**** GIVEN RECORDS

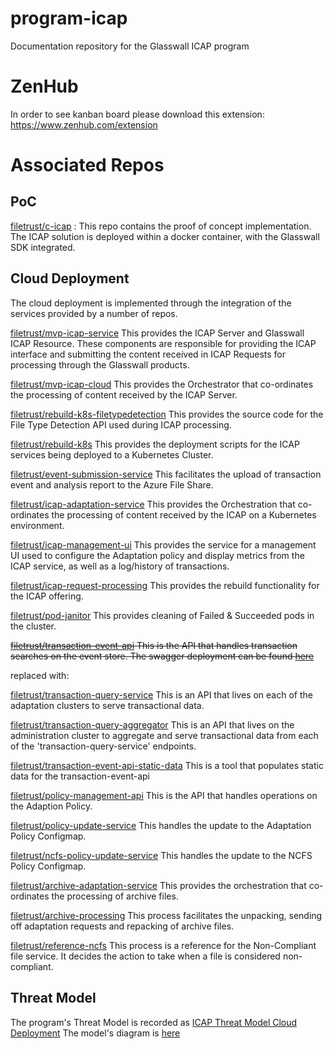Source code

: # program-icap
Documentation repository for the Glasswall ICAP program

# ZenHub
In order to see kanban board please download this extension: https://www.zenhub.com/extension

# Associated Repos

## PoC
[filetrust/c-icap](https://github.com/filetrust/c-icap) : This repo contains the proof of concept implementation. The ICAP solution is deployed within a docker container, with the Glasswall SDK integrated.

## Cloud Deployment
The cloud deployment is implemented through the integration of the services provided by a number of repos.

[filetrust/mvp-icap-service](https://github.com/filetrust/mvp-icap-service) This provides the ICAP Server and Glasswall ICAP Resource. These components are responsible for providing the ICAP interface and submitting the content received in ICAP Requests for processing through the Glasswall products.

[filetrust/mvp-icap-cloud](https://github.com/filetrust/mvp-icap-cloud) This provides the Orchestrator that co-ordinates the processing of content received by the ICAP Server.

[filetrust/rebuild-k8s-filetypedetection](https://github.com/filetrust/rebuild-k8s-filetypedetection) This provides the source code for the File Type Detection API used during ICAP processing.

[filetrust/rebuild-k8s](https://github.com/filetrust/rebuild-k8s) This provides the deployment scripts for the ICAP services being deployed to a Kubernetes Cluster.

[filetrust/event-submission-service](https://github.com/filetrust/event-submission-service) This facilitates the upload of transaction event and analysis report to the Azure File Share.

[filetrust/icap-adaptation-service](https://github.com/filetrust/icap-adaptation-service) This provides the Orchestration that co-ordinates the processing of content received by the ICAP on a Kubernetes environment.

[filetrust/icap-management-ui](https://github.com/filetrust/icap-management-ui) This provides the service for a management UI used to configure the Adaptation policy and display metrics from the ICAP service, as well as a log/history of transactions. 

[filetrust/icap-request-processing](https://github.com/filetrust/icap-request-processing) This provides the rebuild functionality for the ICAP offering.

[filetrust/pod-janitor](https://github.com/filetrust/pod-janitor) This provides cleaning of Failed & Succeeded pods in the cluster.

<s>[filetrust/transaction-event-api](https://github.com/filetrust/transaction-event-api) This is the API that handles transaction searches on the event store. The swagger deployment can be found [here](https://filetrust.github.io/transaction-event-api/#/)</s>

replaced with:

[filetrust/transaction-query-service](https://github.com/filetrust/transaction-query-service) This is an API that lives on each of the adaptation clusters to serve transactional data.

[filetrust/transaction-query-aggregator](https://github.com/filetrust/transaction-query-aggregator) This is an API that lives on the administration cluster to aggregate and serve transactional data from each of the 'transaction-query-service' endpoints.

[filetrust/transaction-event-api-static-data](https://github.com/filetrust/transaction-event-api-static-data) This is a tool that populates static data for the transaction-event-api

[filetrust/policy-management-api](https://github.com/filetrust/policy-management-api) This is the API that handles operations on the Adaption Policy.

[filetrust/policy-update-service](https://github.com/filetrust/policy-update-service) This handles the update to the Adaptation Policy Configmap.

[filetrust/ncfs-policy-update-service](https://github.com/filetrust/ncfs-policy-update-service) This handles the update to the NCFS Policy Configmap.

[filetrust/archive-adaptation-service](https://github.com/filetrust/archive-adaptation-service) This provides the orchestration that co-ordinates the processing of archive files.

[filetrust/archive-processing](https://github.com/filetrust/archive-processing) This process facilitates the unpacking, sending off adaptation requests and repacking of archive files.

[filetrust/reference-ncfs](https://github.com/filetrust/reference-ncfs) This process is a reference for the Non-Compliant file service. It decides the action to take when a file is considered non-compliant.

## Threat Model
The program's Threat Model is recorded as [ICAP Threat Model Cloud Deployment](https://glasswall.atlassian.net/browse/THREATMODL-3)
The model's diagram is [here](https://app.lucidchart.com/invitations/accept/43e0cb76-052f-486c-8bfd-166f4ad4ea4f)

********

▸ DIRECTIONS FOR THIS TASK
Copy out each line of the entries above that holds "here".

▸ ANSWER
<s>[filetrust/transaction-event-api](https://github.com/filetrust/transaction-event-api) This is the API that handles transaction searches on the event store. The swagger deployment can be found [here](https://filetrust.github.io/transaction-event-api/#/)</s>
The model's diagram is [here](https://app.lucidchart.com/invitations/accept/43e0cb76-052f-486c-8bfd-166f4ad4ea4f)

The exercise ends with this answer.